Word for word, reproduce the records, keeping none of the pictures.

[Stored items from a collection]
-.-.-

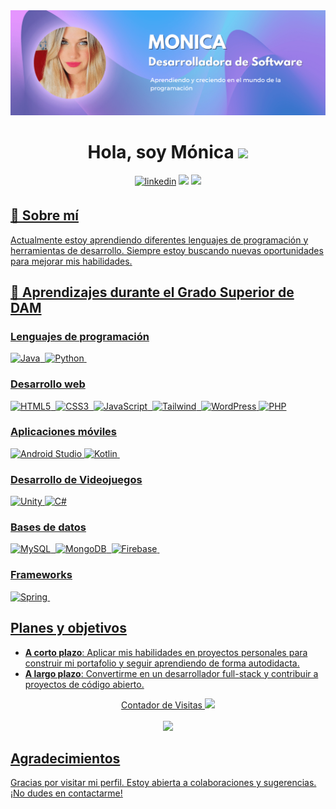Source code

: <div align="center">
  <img src=https://github.com/Monicapc-dev/Monicapc-dev/blob/main/Banner.png>
  <h1 align="center">Hola, soy Mónica <img src="https://github.com/abdoachhoubi/abdoachhoubi/blob/main/gifs/Hi.gif" width="30"> </h1>
  <a href="https://www.linkedin.com/in/monica-pc"><img src=https://img.shields.io/badge/linkedin-%2300acee.svg?color=405DE6&style=for-the-badge&logo=linkedin&logoColor=white alt=linkedin style="margin-bottom: 5px;" /></a>
  <a href="mailto:monicapc.dev@gmail.com"><img src="https://img.shields.io/badge/-Gmail-D14836?style=for-the-badge&logo=Gmail&logoColor=white"/></a>
  <a href="#"><img src ="https://img.shields.io/badge/portfolio-%23.svg?&style=for-the-badge&logo=&logoColor=white%22">
</div>

## 🚀 Sobre mí
Actualmente estoy aprendiendo diferentes lenguajes de programación y herramientas de desarrollo. Siempre estoy buscando nuevas oportunidades para mejorar mis habilidades.

## 📖 Aprendizajes durante el Grado Superior de DAM
### Lenguajes de programación
  ![Java](https://img.shields.io/badge/java-%23ED8B00.svg?style=for-the-badge&logo=java&logoColor=white)&nbsp;
  ![Python](https://img.shields.io/badge/python-3670A0?style=for-the-badge&logo=python&logoColor=ffdd54)&nbsp;
### Desarrollo web
  ![HTML5](https://img.shields.io/badge/html5-%23E34F26.svg?style=for-the-badge&logo=html5&logoColor=white)&nbsp;
  ![CSS3](https://img.shields.io/badge/css3-%231572B6.svg?style=for-the-badge&logo=css3&logoColor=white)&nbsp;
  ![JavaScript](https://img.shields.io/badge/javascript-%23323330.svg?style=for-the-badge&logo=javascript&logoColor=%23F7DF1E)&nbsp;
  ![Tailwind](https://img.shields.io/badge/Tailwind_CSS-38B2AC?style=for-the-badge&logo=tailwind-css&logoColor=white)&nbsp;
  ![WordPress](https://img.shields.io/badge/WordPress-%23117AC9.svg?style=for-the-badge&logo=WordPress&logoColor=white)
  ![PHP](https://img.shields.io/badge/php-%23777BB4.svg?style=for-the-badge&logo=php&logoColor=white)
### Aplicaciones móviles
  ![Android Studio](https://img.shields.io/badge/Android%20Studio-3DDC84.svg?style=for-the-badge&logo=androidstudio&logoColor=white)
  ![Kotlin](https://img.shields.io/badge/Kotlin-0095D5?&style=for-the-badge&logo=kotlin&logoColor=white)&nbsp; 
### Desarrollo de Videojuegos
  ![Unity](https://img.shields.io/badge/Unity-100000?style=for-the-badge&logo=unity&logoColor=white)
  ![C#](https://img.shields.io/badge/c%23-%23239120.svg?style=for-the-badge&logo=c-sharp&logoColor=white)
### Bases de datos
  ![MySQL](https://img.shields.io/badge/MySQL-005C84?style=for-the-badge&logo=mysql&logoColor=white)&nbsp;
  ![MongoDB](https://img.shields.io/badge/MongoDB-%234ea94b.svg?style=for-the-badge&logo=mongodb&logoColor=white)&nbsp;
  ![Firebase](https://img.shields.io/badge/firebase-ffca28?style=for-the-badge&logo=firebase&logoColor=black)&nbsp;
### Frameworks
  ![Spring](https://img.shields.io/badge/spring-%236DB33F.svg?style=for-the-badge&logo=spring&logoColor=white)&nbsp;
## Planes y objetivos
- **A corto plazo**: Aplicar mis habilidades en proyectos personales para construir mi portafolio y seguir aprendiendo de forma autodidacta.
- **A largo plazo**: Convertirme en un desarrollador full-stack y contribuir a proyectos de código abierto.

<div align="center">
  Contador de Visitas
<img src="https://raw.githubusercontent.com/saadeghi/saadeghi/master/dino.gif" /><br><br>
<img src="https://profile-counter.glitch.me/Monicapc-dev/count.svg" />
</div>

## Agradecimientos
Gracias por visitar mi perfil. Estoy abierta a colaboraciones y sugerencias. ¡No dudes en contactarme!
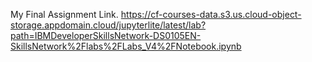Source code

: My Final Assignment Link.
https://cf-courses-data.s3.us.cloud-object-storage.appdomain.cloud/jupyterlite/latest/lab?path=IBMDeveloperSkillsNetwork-DS0105EN-SkillsNetwork%2Flabs%2FLabs_V4%2FNotebook.ipynb
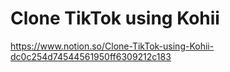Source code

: # Clone TikTok using Kohii

https://www.notion.so/Clone-TikTok-using-Kohii-dc0c254d74544561950ff6309212c183
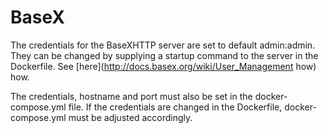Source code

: BaseX
=====

The credentials for the BaseXHTTP server are set to default admin:admin.
They can be changed by supplying a startup command to the server in the Dockerfile.
See [here](http://docs.basex.org/wiki/User_Management how) how.

The credentials, hostname and port must also be set in the docker-compose.yml file.
If the credentials are changed in the Dockerfile, docker-compose.yml must be adjusted
accordingly.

-.-.-

* _Exercise response_:
Source code

: <div align="center">
  <img src=https://github.com/Monicapc-dev/Monicapc-dev/blob/main/Banner.png>
  <h1 align="center">Hola, soy Mónica <img src="https://github.com/abdoachhoubi/abdoachhoubi/blob/main/gifs/Hi.gif" width="30"> </h1>
  <a href="https://www.linkedin.com/in/monica-pc"><img src=https://img.shields.io/badge/linkedin-%2300acee.svg?color=405DE6&style=for-the-badge&logo=linkedin&logoColor=white alt=linkedin style="margin-bottom: 5px;" /></a>
  <a href="mailto:monicapc.dev@gmail.com"><img src="https://img.shields.io/badge/-Gmail-D14836?style=for-the-badge&logo=Gmail&logoColor=white"/></a>
  <a href="#"><img src ="https://img.shields.io/badge/portfolio-%23.svg?&style=for-the-badge&logo=&logoColor=white%22">
</div>

## 🚀 Sobre mí
Actualmente estoy aprendiendo diferentes lenguajes de programación y herramientas de desarrollo. Siempre estoy buscando nuevas oportunidades para mejorar mis habilidades.

## 📖 Aprendizajes durante el Grado Superior de DAM
### Lenguajes de programación
  ![Java](https://img.shields.io/badge/java-%23ED8B00.svg?style=for-the-badge&logo=java&logoColor=white)&nbsp;
  ![Python](https://img.shields.io/badge/python-3670A0?style=for-the-badge&logo=python&logoColor=ffdd54)&nbsp;
### Desarrollo web
  ![HTML5](https://img.shields.io/badge/html5-%23E34F26.svg?style=for-the-badge&logo=html5&logoColor=white)&nbsp;
  ![CSS3](https://img.shields.io/badge/css3-%231572B6.svg?style=for-the-badge&logo=css3&logoColor=white)&nbsp;
  ![JavaScript](https://img.shields.io/badge/javascript-%23323330.svg?style=for-the-badge&logo=javascript&logoColor=%23F7DF1E)&nbsp;
  ![Tailwind](https://img.shields.io/badge/Tailwind_CSS-38B2AC?style=for-the-badge&logo=tailwind-css&logoColor=white)&nbsp;
  ![WordPress](https://img.shields.io/badge/WordPress-%23117AC9.svg?style=for-the-badge&logo=WordPress&logoColor=white)
  ![PHP](https://img.shields.io/badge/php-%23777BB4.svg?style=for-the-badge&logo=php&logoColor=white)
### Aplicaciones móviles
  ![Android Studio](https://img.shields.io/badge/Android%20Studio-3DDC84.svg?style=for-the-badge&logo=androidstudio&logoColor=white)
  ![Kotlin](https://img.shields.io/badge/Kotlin-0095D5?&style=for-the-badge&logo=kotlin&logoColor=white)&nbsp; 
### Desarrollo de Videojuegos
  ![Unity](https://img.shields.io/badge/Unity-100000?style=for-the-badge&logo=unity&logoColor=white)
  ![C#](https://img.shields.io/badge/c%23-%23239120.svg?style=for-the-badge&logo=c-sharp&logoColor=white)
### Bases de datos
  ![MySQL](https://img.shields.io/badge/MySQL-005C84?style=for-the-badge&logo=mysql&logoColor=white)&nbsp;
  ![MongoDB](https://img.shields.io/badge/MongoDB-%234ea94b.svg?style=for-the-badge&logo=mongodb&logoColor=white)&nbsp;
  ![Firebase](https://img.shields.io/badge/firebase-ffca28?style=for-the-badge&logo=firebase&logoColor=black)&nbsp;
### Frameworks
  ![Spring](https://img.shields.io/badge/spring-%236DB33F.svg?style=for-the-badge&logo=spring&logoColor=white)&nbsp;
## Planes y objetivos
- **A corto plazo**: Aplicar mis habilidades en proyectos personales para construir mi portafolio y seguir aprendiendo de forma autodidacta.
- **A largo plazo**: Convertirme en un desarrollador full-stack y contribuir a proyectos de código abierto.

<div align="center">
  Contador de Visitas
<img src="https://raw.githubusercontent.com/saadeghi/saadeghi/master/dino.gif" /><br><br>
<img src="https://profile-counter.glitch.me/Monicapc-dev/count.svg" />
</div>

## Agradecimientos
Gracias por visitar mi perfil. Estoy abierta a colaboraciones y sugerencias. ¡No dudes en contactarme!
Source code

: My Final Assignment Link.
https://cf-courses-data.s3.us.cloud-object-storage.appdomain.cloud/jupyterlite/latest/lab?path=IBMDeveloperSkillsNetwork-DS0105EN-SkillsNetwork%2Flabs%2FLabs_V4%2FNotebook.ipynb
Source code

: # Clone TikTok using Kohii

https://www.notion.so/Clone-TikTok-using-Kohii-dc0c254d74544561950ff6309212c183
Source code

: BaseX
=====

The credentials for the BaseXHTTP server are set to default admin:admin.
They can be changed by supplying a startup command to the server in the Dockerfile.
See [here](http://docs.basex.org/wiki/User_Management how) how.

The credentials, hostname and port must also be set in the docker-compose.yml file.
If the credentials are changed in the Dockerfile, docker-compose.yml must be adjusted
accordingly.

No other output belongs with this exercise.